**Task instructions**
Transcribe the listing word for word, beginning at its first line and ending at the line containing "Bingchu Chen. (2020)."; omit the pictures.

**Records for this task**

::::::

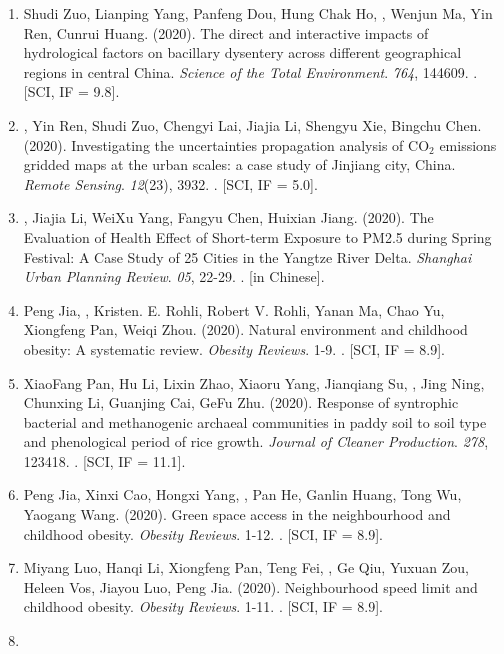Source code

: \begin{enumerate}
\item
    Shudi Zuo, Lianping Yang, Panfeng Dou, Hung Chak Ho, \Shaoqing, Wenjun Ma, Yin Ren, Cunrui Huang. (2020).
    The direct and interactive impacts of hydrological factors on bacillary dysentery across different geographical regions in central China.
    \textit{Science of the Total Environment}. \textit{764}, 144609.
    . [SCI, IF = 9.8].
\item
    \Shaoqing\CF, Yin Ren\CF, Shudi Zuo, Chengyi Lai, Jiajia Li, Shengyu Xie, Bingchu Chen. (2020).
    Investigating the uncertainties propagation analysis of CO$_2$ emissions gridded maps at the urban scales: a case study of Jinjiang city, China. 
    \textit{Remote Sensing}. \textit{12}(23), 3932.
    . [SCI, IF = 5.0].
\item
    \Shaoqing, Jiajia Li, WeiXu Yang, Fangyu Chen, Huixian Jiang. (2020).
    The Evaluation of Health Effect of Short-term Exposure to PM2.5 during Spring Festival: A Case Study of 25 Cities in the Yangtze River Delta.
    \textit{Shanghai Urban Planning Review}. \textit{05}, 22-29.
    . [in Chinese].
\item
    Peng Jia, \Shaoqing, Kristen. E. Rohli, Robert V. Rohli, Yanan Ma, Chao Yu, Xiongfeng Pan, Weiqi Zhou. (2020).
    Natural environment and childhood obesity: A systematic review.
    \textit{Obesity Reviews}. 1-9.
    . [SCI, IF = 8.9].
\item
    XiaoFang Pan, Hu Li, Lixin Zhao, Xiaoru Yang, Jianqiang Su, \Shaoqing, Jing Ning, Chunxing Li, Guanjing Cai, GeFu Zhu. (2020).
    Response of syntrophic bacterial and methanogenic archaeal communities in paddy soil to soil type and phenological period of rice growth.
    \textit{Journal of Cleaner Production}. \textit{278}, 123418.
    . [SCI, IF = 11.1].
\item
    Peng Jia, Xinxi Cao, Hongxi Yang, \Shaoqing, Pan He, Ganlin Huang, Tong Wu, Yaogang Wang. (2020).
    Green space access in the neighbourhood and childhood obesity.
    \textit{Obesity Reviews}. 1-12.
    . [SCI, IF = 8.9].
\item
    Miyang Luo, Hanqi Li, Xiongfeng Pan, Teng Fei, \Shaoqing, Ge Qiu, Yuxuan Zou, Heleen Vos, Jiayou Luo, Peng Jia. (2020).
    Neighbourhood speed limit and childhood obesity.
    \textit{Obesity Reviews}. 1-11.
    . [SCI, IF = 8.9].
\item

\end{enumerate}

::::::

**Exercise answer**
Source code

: \begin{enumerate}
\item
    Shudi Zuo, Lianping Yang, Panfeng Dou, Hung Chak Ho, \Shaoqing, Wenjun Ma, Yin Ren, Cunrui Huang. (2020).
    The direct and interactive impacts of hydrological factors on bacillary dysentery across different geographical regions in central China.
    \textit{Science of the Total Environment}. \textit{764}, 144609.
    . [SCI, IF = 9.8].
\item
    \Shaoqing\CF, Yin Ren\CF, Shudi Zuo, Chengyi Lai, Jiajia Li, Shengyu Xie, Bingchu Chen. (2020).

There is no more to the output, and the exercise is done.